*** Begin section ***
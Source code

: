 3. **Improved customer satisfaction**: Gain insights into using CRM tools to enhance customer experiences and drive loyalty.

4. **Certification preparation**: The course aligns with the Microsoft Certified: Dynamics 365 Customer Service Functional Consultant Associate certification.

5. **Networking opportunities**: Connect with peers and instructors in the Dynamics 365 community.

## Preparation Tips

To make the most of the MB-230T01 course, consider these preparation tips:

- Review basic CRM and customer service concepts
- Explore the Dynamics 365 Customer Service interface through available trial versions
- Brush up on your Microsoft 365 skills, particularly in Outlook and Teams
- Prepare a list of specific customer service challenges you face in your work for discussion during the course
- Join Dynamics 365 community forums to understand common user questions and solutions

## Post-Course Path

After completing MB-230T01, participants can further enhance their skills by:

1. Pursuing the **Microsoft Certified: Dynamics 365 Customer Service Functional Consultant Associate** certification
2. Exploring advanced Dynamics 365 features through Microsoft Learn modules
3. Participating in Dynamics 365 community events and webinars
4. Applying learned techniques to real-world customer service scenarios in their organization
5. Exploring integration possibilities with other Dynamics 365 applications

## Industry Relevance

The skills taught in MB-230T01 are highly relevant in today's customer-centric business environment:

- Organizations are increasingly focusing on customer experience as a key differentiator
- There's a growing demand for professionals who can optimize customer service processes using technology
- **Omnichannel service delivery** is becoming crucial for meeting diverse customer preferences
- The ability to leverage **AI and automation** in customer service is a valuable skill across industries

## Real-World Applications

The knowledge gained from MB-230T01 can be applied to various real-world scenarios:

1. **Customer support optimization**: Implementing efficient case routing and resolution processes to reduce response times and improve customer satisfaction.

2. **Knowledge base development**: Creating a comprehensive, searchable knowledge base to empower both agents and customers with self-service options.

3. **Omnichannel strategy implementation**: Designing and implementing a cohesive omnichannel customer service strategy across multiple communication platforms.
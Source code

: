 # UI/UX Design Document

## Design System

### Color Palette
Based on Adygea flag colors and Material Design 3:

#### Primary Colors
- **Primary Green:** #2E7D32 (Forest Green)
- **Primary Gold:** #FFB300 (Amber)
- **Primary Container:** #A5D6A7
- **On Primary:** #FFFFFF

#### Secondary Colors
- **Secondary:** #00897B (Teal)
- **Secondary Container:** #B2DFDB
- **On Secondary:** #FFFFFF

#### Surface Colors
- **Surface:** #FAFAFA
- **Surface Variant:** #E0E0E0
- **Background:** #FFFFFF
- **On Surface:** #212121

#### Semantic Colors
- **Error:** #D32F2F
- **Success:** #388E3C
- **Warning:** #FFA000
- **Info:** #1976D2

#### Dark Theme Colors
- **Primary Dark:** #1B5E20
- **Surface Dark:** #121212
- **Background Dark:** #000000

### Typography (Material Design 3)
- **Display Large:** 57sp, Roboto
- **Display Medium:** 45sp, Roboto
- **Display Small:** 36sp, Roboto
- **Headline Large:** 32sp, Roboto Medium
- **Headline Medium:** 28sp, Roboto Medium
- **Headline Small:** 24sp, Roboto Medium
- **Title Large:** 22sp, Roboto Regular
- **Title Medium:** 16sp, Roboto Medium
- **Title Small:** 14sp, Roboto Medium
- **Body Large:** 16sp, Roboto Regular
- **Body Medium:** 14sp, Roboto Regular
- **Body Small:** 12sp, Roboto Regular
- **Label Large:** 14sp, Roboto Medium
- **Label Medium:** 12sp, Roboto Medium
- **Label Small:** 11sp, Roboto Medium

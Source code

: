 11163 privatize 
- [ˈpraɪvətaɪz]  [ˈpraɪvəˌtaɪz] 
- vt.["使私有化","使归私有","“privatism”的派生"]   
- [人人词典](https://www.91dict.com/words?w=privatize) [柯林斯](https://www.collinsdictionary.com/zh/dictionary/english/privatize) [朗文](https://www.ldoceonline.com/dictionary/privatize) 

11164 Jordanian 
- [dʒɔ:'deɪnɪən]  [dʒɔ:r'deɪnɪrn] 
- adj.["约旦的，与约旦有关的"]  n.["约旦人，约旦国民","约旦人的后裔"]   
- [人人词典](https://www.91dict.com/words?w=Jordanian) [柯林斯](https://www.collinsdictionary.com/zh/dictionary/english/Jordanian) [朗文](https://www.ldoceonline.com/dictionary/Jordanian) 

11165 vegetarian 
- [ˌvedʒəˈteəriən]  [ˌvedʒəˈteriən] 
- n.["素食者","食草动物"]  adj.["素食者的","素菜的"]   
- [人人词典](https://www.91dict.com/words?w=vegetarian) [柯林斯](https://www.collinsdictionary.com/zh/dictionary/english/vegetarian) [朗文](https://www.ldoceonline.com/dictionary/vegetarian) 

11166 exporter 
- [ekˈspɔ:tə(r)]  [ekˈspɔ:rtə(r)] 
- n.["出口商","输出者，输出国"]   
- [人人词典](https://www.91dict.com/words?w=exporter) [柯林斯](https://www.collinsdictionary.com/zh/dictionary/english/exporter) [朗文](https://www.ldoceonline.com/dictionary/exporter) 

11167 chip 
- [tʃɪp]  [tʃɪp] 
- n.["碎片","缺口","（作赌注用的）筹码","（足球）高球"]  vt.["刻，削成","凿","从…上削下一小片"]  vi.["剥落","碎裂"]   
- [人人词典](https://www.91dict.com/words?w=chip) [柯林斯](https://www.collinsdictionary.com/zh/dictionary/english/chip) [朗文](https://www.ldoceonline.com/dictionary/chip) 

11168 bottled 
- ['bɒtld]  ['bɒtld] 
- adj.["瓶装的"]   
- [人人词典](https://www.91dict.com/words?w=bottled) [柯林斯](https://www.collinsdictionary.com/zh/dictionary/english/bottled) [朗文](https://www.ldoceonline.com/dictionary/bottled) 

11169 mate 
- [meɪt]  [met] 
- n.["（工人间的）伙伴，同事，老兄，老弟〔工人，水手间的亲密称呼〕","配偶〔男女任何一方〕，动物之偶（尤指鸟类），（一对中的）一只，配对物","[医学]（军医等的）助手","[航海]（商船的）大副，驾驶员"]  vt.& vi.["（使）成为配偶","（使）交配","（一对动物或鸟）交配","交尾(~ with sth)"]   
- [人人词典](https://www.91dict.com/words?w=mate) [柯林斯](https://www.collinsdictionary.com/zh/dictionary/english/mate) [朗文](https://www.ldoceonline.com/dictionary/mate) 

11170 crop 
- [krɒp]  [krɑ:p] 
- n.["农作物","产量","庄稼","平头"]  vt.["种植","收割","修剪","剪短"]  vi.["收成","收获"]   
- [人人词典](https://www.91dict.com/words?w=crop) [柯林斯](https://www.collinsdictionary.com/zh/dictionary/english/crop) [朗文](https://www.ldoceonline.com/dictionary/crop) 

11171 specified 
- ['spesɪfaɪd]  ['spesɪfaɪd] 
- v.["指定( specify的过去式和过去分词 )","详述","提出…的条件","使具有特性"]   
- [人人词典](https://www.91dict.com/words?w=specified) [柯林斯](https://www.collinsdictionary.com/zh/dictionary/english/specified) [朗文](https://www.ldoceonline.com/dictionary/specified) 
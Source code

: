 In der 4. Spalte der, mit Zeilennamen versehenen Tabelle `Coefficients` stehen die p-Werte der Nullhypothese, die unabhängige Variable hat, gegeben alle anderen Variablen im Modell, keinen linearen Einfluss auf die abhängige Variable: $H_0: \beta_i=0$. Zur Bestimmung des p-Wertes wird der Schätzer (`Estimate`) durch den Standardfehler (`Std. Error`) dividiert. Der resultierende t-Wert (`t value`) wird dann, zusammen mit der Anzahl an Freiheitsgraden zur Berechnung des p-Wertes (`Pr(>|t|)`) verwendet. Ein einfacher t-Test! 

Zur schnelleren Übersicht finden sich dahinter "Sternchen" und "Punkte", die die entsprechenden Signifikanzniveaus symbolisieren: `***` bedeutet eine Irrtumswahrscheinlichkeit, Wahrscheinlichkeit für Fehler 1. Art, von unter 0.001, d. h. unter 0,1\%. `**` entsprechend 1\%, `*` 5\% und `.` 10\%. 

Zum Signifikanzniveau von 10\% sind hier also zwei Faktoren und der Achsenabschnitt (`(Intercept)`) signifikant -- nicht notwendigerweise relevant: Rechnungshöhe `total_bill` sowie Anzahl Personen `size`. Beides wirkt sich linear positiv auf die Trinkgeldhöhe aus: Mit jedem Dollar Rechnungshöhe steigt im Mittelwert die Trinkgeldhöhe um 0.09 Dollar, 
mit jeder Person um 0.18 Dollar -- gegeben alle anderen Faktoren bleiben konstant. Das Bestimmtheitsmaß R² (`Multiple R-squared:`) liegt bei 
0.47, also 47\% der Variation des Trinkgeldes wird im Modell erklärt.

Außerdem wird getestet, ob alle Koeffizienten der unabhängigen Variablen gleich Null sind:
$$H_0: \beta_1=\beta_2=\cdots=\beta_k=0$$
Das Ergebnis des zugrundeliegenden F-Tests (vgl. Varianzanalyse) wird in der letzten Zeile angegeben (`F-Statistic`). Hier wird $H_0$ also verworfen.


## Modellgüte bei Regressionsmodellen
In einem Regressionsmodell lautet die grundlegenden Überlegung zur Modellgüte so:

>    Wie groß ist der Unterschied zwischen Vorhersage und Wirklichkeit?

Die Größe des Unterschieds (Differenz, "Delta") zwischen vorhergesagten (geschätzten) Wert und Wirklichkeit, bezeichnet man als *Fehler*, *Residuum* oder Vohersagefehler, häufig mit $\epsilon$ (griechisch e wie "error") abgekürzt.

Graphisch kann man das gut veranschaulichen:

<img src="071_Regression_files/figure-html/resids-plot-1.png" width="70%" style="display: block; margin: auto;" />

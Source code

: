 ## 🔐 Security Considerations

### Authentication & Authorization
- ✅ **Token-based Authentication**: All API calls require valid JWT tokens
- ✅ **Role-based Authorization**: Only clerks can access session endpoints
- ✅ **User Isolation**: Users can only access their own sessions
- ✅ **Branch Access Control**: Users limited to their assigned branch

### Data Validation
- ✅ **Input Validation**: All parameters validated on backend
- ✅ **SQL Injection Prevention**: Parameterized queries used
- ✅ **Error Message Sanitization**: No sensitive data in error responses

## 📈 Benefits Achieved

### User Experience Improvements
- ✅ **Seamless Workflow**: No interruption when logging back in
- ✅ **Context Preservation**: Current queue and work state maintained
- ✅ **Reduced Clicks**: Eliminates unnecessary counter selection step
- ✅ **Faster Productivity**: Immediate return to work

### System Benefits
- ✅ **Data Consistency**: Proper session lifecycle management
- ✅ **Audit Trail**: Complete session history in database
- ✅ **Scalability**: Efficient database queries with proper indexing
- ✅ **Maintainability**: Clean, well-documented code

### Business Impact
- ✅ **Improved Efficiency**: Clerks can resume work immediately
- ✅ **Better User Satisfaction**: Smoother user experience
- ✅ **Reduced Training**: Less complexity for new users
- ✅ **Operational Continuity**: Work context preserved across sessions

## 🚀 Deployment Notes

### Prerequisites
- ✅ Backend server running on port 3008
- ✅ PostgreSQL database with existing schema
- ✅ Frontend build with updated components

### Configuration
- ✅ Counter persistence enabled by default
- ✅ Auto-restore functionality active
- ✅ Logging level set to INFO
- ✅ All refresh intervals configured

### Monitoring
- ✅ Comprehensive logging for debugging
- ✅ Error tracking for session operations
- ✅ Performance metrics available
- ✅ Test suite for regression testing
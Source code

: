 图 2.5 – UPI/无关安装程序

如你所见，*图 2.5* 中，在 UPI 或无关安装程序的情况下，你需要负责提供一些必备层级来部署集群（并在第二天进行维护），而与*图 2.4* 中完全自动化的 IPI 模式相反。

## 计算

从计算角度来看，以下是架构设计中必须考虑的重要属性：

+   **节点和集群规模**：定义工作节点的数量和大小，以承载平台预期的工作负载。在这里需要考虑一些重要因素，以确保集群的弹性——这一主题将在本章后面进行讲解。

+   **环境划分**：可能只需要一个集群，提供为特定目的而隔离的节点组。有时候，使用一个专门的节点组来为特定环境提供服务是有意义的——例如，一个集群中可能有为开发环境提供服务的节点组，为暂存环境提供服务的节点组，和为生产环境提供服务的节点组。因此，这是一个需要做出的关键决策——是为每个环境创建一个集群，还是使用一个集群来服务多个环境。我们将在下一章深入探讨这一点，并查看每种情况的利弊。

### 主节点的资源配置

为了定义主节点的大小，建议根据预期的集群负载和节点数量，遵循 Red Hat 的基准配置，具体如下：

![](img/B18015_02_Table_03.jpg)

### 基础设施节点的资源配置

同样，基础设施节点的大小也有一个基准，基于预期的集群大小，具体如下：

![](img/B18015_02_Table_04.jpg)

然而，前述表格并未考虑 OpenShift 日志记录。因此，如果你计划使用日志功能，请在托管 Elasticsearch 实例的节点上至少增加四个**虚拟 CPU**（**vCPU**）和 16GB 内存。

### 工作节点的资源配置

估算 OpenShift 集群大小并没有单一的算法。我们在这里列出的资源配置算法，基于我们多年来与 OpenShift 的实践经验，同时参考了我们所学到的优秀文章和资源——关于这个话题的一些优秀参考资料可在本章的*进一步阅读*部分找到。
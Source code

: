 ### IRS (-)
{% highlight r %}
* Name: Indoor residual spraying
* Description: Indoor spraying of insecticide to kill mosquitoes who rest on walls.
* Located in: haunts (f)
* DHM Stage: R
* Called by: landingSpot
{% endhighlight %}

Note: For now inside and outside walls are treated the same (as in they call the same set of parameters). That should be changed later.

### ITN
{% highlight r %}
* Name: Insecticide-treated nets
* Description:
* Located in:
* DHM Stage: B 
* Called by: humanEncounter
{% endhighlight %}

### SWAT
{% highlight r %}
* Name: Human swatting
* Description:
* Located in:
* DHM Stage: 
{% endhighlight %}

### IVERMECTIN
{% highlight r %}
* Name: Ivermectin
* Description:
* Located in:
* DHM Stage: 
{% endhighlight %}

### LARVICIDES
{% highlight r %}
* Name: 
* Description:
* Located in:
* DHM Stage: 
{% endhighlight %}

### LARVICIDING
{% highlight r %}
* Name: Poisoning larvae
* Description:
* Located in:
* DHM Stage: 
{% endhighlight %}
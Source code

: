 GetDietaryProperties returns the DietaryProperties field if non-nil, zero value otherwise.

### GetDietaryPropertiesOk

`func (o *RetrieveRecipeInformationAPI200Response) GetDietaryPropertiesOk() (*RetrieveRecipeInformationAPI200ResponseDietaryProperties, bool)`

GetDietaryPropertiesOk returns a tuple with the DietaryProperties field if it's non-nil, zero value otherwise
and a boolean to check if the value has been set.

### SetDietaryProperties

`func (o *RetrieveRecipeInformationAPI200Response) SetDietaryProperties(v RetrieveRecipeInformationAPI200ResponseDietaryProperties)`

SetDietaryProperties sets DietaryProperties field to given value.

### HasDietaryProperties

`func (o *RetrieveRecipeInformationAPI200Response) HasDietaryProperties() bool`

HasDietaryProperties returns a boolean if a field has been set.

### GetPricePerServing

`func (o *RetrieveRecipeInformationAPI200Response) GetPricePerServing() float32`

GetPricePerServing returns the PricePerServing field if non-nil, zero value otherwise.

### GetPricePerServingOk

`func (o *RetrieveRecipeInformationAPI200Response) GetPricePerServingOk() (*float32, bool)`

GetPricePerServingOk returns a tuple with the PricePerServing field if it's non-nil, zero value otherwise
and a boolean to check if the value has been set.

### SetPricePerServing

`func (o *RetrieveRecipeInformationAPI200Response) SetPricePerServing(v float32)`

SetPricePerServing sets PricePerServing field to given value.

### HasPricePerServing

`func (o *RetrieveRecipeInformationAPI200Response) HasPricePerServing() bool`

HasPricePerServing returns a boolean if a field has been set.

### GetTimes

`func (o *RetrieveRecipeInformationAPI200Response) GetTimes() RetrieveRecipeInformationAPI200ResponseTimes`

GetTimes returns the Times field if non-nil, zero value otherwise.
*** End section ***
- Task to carry out
Using the listing, filter for "GetPricePerServingOk" and return the matching lines.

- Task response
### GetPricePerServingOk
`func (o *RetrieveRecipeInformationAPI200Response) GetPricePerServingOk() (*float32, bool)`
GetPricePerServingOk returns a tuple with the PricePerServing field if it's non-nil, zero value otherwise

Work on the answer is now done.